The next session that calls for the lift(s) may require some load adjustment, so be aware of that. You can either do the weight called for in the previous skipped week or go up half as much as a normal jump. This works better than you might think since recovery should be enhanced. 

ACTIVE RECOVERY

When you’re really not feeling it mentally or physically, even after warming up, this is a great option toenhance your recovery for the next session. It gets your blood moving and warms up your joints. Nothing is heavy or taxing and should leave you feeling better than when you came in. 
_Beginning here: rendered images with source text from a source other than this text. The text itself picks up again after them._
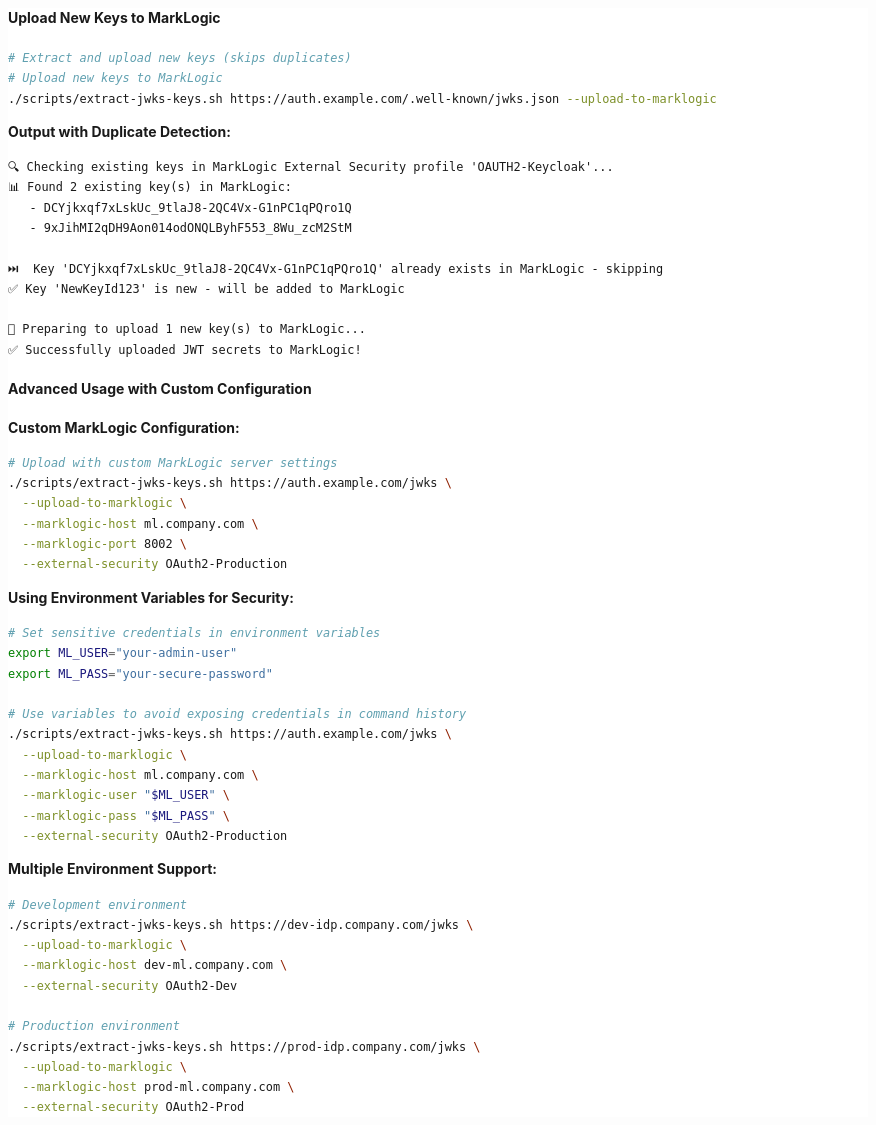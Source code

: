 #### Upload New Keys to MarkLogic
```bash
# Extract and upload new keys (skips duplicates)
# Upload new keys to MarkLogic
./scripts/extract-jwks-keys.sh https://auth.example.com/.well-known/jwks.json --upload-to-marklogic
```

**Output with Duplicate Detection:**
```
🔍 Checking existing keys in MarkLogic External Security profile 'OAUTH2-Keycloak'...
📊 Found 2 existing key(s) in MarkLogic:
   - DCYjkxqf7xLskUc_9tlaJ8-2QC4Vx-G1nPC1qPQro1Q
   - 9xJihMI2qDH9Aon014odONQLByhF553_8Wu_zcM2StM

⏭️  Key 'DCYjkxqf7xLskUc_9tlaJ8-2QC4Vx-G1nPC1qPQro1Q' already exists in MarkLogic - skipping
✅ Key 'NewKeyId123' is new - will be added to MarkLogic

🔄 Preparing to upload 1 new key(s) to MarkLogic...
✅ Successfully uploaded JWT secrets to MarkLogic!
```

#### Advanced Usage with Custom Configuration

**Custom MarkLogic Configuration:**
```bash
# Upload with custom MarkLogic server settings
./scripts/extract-jwks-keys.sh https://auth.example.com/jwks \
  --upload-to-marklogic \
  --marklogic-host ml.company.com \
  --marklogic-port 8002 \
  --external-security OAuth2-Production
```

**Using Environment Variables for Security:**
```bash
# Set sensitive credentials in environment variables
export ML_USER="your-admin-user"
export ML_PASS="your-secure-password"

# Use variables to avoid exposing credentials in command history
./scripts/extract-jwks-keys.sh https://auth.example.com/jwks \
  --upload-to-marklogic \
  --marklogic-host ml.company.com \
  --marklogic-user "$ML_USER" \
  --marklogic-pass "$ML_PASS" \
  --external-security OAuth2-Production
```

**Multiple Environment Support:**
```bash
# Development environment
./scripts/extract-jwks-keys.sh https://dev-idp.company.com/jwks \
  --upload-to-marklogic \
  --marklogic-host dev-ml.company.com \
  --external-security OAuth2-Dev

# Production environment
./scripts/extract-jwks-keys.sh https://prod-idp.company.com/jwks \
  --upload-to-marklogic \
  --marklogic-host prod-ml.company.com \
  --external-security OAuth2-Prod
```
This type of session can use things like sled pulls, high rep band work, low rep explosive movements like bounding and incline plyo-push ups. It may include low-intensity cardio but nothing outside of zone 2 and total sessions should be 30 minutes or less. 

RETREAT!

Even the thought of training makes you want to puke, trying to warm up feels like torture and looking at the work planned for that day makes you cry. We all have these days. Maybe it’s in the first days of being a new parent and you haven’t slept in seemingly forever. Maybe you haven’t been eating well or enough. Maybe we all just have these days that we can’t explain. 

Whatever the cause, lean into it. Don’t do anything! Go and sleep some more. Eat an extra meal. Meditate. Whatever you think you need. Do not, however, force yourself to train through it. 

All 4 of these options have a time and place in a training cycle. In the grand scheme of things, a day or 2 per training cycle that isn’t fully on plan isn’t going to make or break the training cycle. The important thing is to remember to get right back on plan at the next session. Don’t let it derail the entire cycle. 

If you feel that you are needing to do this more than about twice in a 12-16 week program, you need to look at overhauling your training to something more sustainable for your recovery.